«Eredità di don Peppino Diana. A vent’anni dalla morte è sempre più amato dal popolo. Forse non sappiamo cosa significhi “canonizzazione”, “culto pubblico”, “intercessione”. Sentiamo però la gioia di celebrare e di venerare colui che ha dato la vita per i suoi fratelli. Don Diana è il padre e il martire delle nostre terre e nessuno potrà mettere a tacere la sua testimonianza. Per coloro che ritengono necessario muoversi verso una convivenza più umana, è l’ora della gratitudine, ma soprattutto dell’impegno».

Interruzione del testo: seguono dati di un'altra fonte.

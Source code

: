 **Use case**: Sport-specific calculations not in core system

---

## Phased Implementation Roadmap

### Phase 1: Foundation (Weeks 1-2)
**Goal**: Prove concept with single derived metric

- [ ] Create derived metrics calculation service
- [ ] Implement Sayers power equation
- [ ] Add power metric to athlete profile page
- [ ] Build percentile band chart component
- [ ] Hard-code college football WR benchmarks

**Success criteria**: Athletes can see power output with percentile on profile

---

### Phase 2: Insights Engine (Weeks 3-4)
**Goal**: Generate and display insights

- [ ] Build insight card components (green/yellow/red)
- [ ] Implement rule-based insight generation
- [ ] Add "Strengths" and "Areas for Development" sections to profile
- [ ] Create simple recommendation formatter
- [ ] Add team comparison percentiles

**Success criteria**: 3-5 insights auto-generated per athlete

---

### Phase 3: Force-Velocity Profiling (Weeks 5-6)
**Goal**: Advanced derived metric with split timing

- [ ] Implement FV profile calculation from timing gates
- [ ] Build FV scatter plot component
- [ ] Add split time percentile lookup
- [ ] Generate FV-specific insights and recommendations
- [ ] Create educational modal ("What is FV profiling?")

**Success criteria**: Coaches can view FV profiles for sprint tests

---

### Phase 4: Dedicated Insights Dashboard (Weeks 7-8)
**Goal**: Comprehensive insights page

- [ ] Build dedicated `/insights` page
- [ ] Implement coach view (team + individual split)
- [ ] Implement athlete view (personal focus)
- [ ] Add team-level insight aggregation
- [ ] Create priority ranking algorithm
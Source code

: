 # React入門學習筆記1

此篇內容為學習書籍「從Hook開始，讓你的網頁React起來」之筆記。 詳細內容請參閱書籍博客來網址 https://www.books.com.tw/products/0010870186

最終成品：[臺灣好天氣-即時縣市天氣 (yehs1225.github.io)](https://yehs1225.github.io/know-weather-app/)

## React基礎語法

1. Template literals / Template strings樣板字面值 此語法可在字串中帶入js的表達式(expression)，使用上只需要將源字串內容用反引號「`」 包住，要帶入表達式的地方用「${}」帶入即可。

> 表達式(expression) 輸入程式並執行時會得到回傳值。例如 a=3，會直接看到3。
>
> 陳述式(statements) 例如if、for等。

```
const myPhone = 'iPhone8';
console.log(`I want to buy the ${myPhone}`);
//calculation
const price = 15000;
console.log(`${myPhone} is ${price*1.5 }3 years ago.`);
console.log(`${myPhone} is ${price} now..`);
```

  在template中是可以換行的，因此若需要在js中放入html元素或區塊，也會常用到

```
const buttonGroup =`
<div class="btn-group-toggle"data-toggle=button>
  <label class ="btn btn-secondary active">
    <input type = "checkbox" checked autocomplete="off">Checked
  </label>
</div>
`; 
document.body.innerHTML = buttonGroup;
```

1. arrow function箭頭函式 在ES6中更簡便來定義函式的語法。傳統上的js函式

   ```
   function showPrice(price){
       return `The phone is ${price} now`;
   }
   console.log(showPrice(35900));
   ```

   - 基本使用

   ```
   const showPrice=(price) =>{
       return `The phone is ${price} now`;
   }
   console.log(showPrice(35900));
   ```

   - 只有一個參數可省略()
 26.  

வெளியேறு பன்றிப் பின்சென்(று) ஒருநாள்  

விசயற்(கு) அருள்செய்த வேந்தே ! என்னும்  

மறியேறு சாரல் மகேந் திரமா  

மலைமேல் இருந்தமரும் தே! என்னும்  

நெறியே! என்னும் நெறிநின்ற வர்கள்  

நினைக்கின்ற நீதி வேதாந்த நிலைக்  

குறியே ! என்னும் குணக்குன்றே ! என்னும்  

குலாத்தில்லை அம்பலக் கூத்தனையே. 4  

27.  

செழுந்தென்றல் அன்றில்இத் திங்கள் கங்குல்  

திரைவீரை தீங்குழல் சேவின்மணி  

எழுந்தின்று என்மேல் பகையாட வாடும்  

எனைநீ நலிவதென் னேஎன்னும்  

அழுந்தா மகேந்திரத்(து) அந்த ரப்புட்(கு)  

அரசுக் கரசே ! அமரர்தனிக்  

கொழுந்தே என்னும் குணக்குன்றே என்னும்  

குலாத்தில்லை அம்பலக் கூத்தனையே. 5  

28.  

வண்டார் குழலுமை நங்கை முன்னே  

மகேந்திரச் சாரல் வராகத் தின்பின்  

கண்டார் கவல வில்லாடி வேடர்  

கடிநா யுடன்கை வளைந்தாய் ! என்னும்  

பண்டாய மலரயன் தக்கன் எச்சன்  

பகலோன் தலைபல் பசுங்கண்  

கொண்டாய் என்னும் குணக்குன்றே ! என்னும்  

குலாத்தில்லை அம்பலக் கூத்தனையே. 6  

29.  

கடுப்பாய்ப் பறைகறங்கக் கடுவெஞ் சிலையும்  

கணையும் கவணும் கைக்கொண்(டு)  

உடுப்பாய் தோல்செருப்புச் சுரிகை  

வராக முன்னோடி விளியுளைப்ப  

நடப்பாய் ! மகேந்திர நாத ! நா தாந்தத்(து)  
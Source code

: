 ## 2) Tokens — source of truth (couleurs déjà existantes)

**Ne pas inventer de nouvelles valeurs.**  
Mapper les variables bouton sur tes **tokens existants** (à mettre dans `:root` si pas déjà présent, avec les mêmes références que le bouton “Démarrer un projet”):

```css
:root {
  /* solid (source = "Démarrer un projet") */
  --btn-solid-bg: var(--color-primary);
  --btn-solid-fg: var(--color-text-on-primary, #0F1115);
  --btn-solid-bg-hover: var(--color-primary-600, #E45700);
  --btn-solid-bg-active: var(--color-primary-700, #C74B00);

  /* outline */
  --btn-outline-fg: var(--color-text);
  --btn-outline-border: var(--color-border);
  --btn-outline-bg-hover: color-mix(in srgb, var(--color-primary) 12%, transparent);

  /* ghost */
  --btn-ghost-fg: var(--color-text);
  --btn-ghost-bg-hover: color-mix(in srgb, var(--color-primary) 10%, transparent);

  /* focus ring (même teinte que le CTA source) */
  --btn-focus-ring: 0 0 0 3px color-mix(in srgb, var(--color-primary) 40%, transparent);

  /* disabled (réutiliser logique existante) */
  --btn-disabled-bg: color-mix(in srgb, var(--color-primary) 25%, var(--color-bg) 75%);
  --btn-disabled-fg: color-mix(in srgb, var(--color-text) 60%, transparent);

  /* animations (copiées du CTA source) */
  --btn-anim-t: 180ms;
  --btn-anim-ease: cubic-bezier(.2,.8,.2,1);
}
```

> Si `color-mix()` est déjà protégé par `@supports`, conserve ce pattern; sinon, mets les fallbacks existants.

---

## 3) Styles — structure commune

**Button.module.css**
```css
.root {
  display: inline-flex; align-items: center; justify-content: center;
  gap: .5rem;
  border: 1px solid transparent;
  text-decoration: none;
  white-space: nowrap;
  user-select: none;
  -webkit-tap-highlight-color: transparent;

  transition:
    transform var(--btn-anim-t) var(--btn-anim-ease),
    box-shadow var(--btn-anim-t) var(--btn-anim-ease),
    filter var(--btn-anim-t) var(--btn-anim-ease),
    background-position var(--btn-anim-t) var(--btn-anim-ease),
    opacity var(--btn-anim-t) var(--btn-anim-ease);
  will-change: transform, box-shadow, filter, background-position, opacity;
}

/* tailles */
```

Basterebbero queste parole per svelare il contenuto del libro Peppino Diana. Il martire di Terra di lavoro, appena nato dalla feconda penna di mons. Raffaele Nogaro e pubblicato per i tipi dell’editore Il pozzo di Giacobbe. Ma non basterebbero a rendere conto del gioiello che è, e delle tante caratteristiche che lo impreziosiscono, dal documento del parroco di Casal di Principe “Per amore del mio popolo” alla Prefazione di Sergio Tanzarella (che ricostruisce in maniera inedita le tappe del rapporto di don Peppino con l’allora vescovo di Caserta Nogaro, traversie giudiziarie incluse), dalla lettera del vescovo ai genitori nel 16° anniversario della morte del figlio al testo scritto nel 1994, a pochi giorni dall’omicidio (“Il ministero del sangue”). Al centro di tutto ciò, un’amplissima meditazione su don Peppino Diana, prete e martire, sulla sua pratica religiosa e sulla sua santità, ma soprattutto sulla sua eredità, su quel seme che ha piantato in noi e che - nonostante i diversi tentativi, sia con la menzogna sia con la violenza - la camorra in tanti anni non è riuscita a sradicare.
Un libro pensato e scritto ottimamente, con grandi intelligenza e sensibilità, consigliato a tutti quei cristiani cui non basta dire “Signore, Signore”, ma che amano praticare la giustizia tutti i giorni alimentandosi alla testimonianza dei giganti della fede. Come don Peppino Diana.
R. Nogaro, Peppino Diana. Il martire di Terra di lavoro, ed. Il pozzo di Giacobbe, 2014.